Nation/World

Iran assails Saudi Arabia after deadly terrorist attacks in Tehran

Assailants with rifles, explosives and women's disguises stunned Iran on Wednesday with audacious attacks on the parliament building and tomb of its revolutionary founder, the worst terrorist strike to hit the Islamic republic in years.

At least 12 people were killed and 42 wounded in the pair of assaults, which lasted for hours and clearly took Iran's elite security forces by surprise. The six known attackers also were killed, official media said, and five suspects were reported detained.

Iran's Islamic Revolutionary Guards Corps blamed Saudi Arabia and the United States for the assaults even as responsibility for them was asserted by the Islamic State, the Sunni extremist group that has taken credit for a staccato of terrorist attacks around the world in the last few weeks.
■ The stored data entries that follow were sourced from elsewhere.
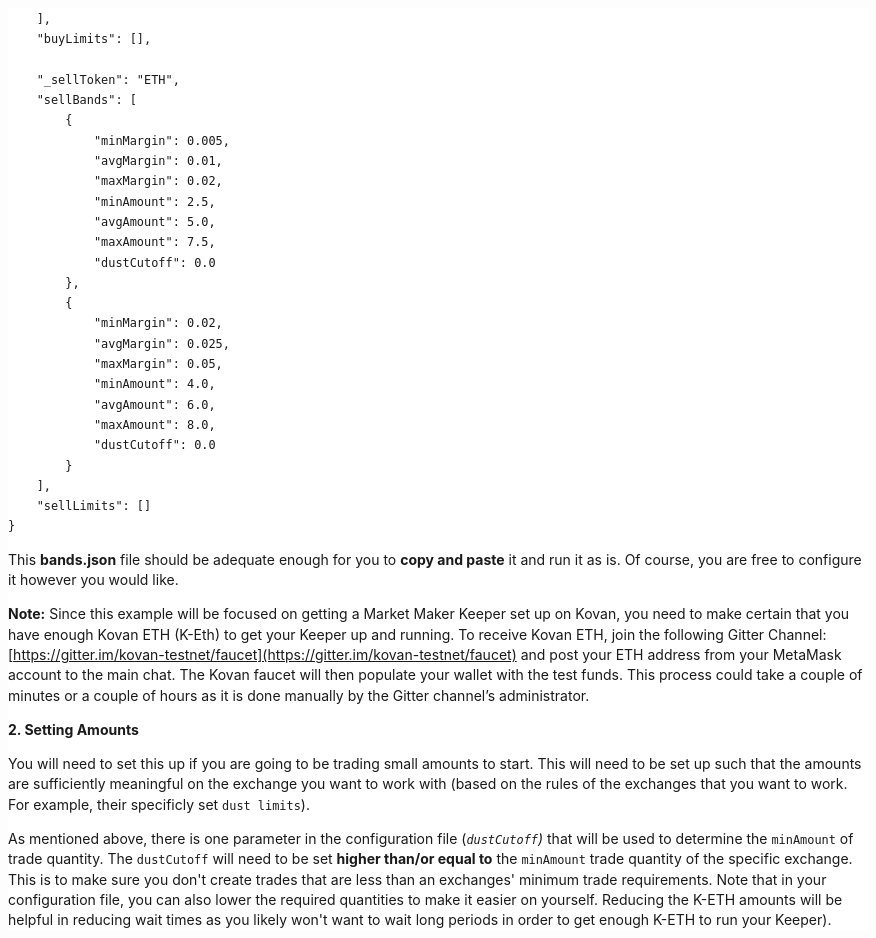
 ```
    ],
    "buyLimits": [],

    "_sellToken": "ETH",
    "sellBands": [
        {
            "minMargin": 0.005,
            "avgMargin": 0.01,
            "maxMargin": 0.02,
            "minAmount": 2.5,
            "avgAmount": 5.0,
            "maxAmount": 7.5,
            "dustCutoff": 0.0
        },
        {
            "minMargin": 0.02,
            "avgMargin": 0.025,
            "maxMargin": 0.05,
            "minAmount": 4.0,
            "avgAmount": 6.0,
            "maxAmount": 8.0,
            "dustCutoff": 0.0
        }
    ],
    "sellLimits": []
}

```

This **bands.json** file should be adequate enough for you to **copy and paste**
it and run it as is. Of course, you are free to configure it however you would
like.

**Note:** Since this example will be focused on getting a Market Maker Keeper
set up on Kovan, you need to make certain that you have enough Kovan ETH (K-Eth)
to get your Keeper up and running. To receive Kovan ETH, join the following
Gitter Channel:
[https://gitter.im/kovan-testnet/faucet](https://gitter.im/kovan-testnet/faucet)
and post your ETH address from your MetaMask account to the main chat. The Kovan
faucet will then populate your wallet with the test funds. This process could
take a couple of minutes or a couple of hours as it is done manually by the
Gitter channel’s administrator.

**2. Setting Amounts**

You will need to set this up if you are going to be trading small amounts to
start. This will need to be set up such that the amounts are sufficiently
meaningful on the exchange you want to work with (based on the rules of the
exchanges that you want to work. For example, their specificly set
`dust limits`).

As mentioned above, there is one parameter in the configuration file
(_`dustCutoff`)_ that will be used to determine the `minAmount` of trade
quantity. The `dustCutoff` will need to be set **higher than/or equal to** the
`minAmount` trade quantity of the specific exchange. This is to make sure you
don't create trades that are less than an exchanges' minimum trade requirements.
Note that in your configuration file, you can also lower the required quantities
to make it easier on yourself. Reducing the K-ETH amounts will be helpful in
reducing wait times as you likely won't want to wait long periods in order to
get enough K-ETH to run your Keeper).
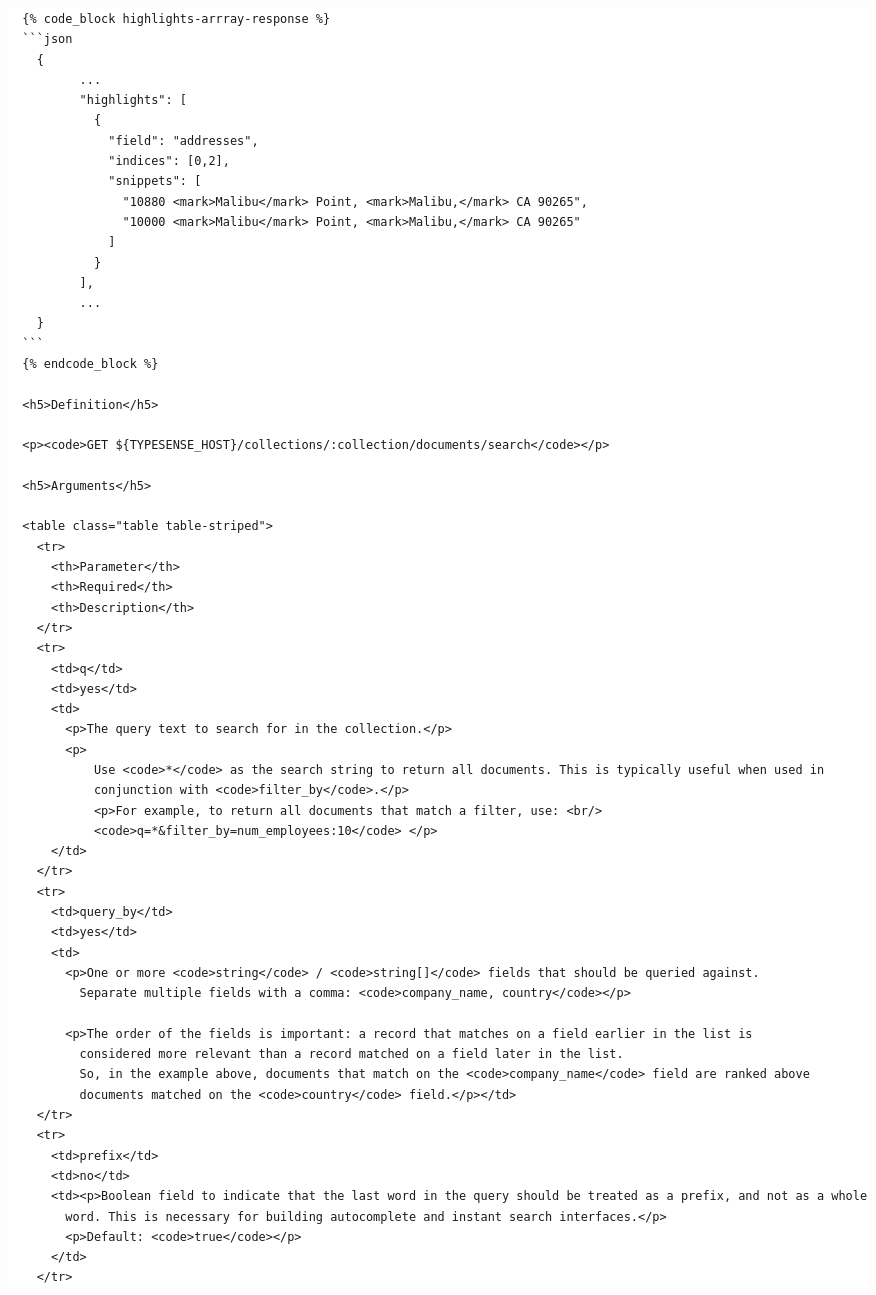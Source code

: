       {% code_block highlights-arrray-response %}
      ```json
        {
              ...
              "highlights": [
                {
                  "field": "addresses",
                  "indices": [0,2],
                  "snippets": [
                    "10880 <mark>Malibu</mark> Point, <mark>Malibu,</mark> CA 90265",
                    "10000 <mark>Malibu</mark> Point, <mark>Malibu,</mark> CA 90265"
                  ]
                }
              ],
              ...
        }
      ```
      {% endcode_block %}

      <h5>Definition</h5>

      <p><code>GET ${TYPESENSE_HOST}/collections/:collection/documents/search</code></p>

      <h5>Arguments</h5>

      <table class="table table-striped">
        <tr>
          <th>Parameter</th>
          <th>Required</th>
          <th>Description</th>
        </tr>
        <tr>
          <td>q</td>
          <td>yes</td>
          <td>
            <p>The query text to search for in the collection.</p>
            <p>
                Use <code>*</code> as the search string to return all documents. This is typically useful when used in 
                conjunction with <code>filter_by</code>.</p>
                <p>For example, to return all documents that match a filter, use: <br/>
                <code>q=*&filter_by=num_employees:10</code> </p>
          </td>
        </tr>
        <tr>
          <td>query_by</td>
          <td>yes</td>
          <td>
            <p>One or more <code>string</code> / <code>string[]</code> fields that should be queried against.
              Separate multiple fields with a comma: <code>company_name, country</code></p>

            <p>The order of the fields is important: a record that matches on a field earlier in the list is
              considered more relevant than a record matched on a field later in the list.
              So, in the example above, documents that match on the <code>company_name</code> field are ranked above
              documents matched on the <code>country</code> field.</p></td>
        </tr>
        <tr>
          <td>prefix</td>
          <td>no</td>
          <td><p>Boolean field to indicate that the last word in the query should be treated as a prefix, and not as a whole
            word. This is necessary for building autocomplete and instant search interfaces.</p>
            <p>Default: <code>true</code></p>
          </td>
        </tr>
If the Islamic State's claim is true, that would be its first successful attack in Iran, which is predominantly Shiite Muslim and regarded by Sunni militants as a nation of heretics. Iranian-backed forces in Iraq and Syria are helping battle the Islamic State.

Tensions in the Middle East were already high following a visit by President Donald Trump last month, in which he exalted and emboldened Saudi Arabia, Iran's regional rival. Saudi Arabia and several Sunni allies led a regional effort on Monday to isolate Qatar, the tiny Persian Gulf country that maintains good relations with Iran.

In a statement, the Revolutionary Guards Corps said: "The public opinion of the world, especially Iran, recognizes this terrorist attack — which took place a week after a joint meeting of the U.S. president and the head of one of the region's backward governments, which constantly supports fundamentalist terrorists — as very significant," a reference to Saudi Arabia's ruling monarchy.

The statement also acknowledged the Islamic State's claim of responsibility. But it also was possible that a range of others with grievances against Iran may have been responsible.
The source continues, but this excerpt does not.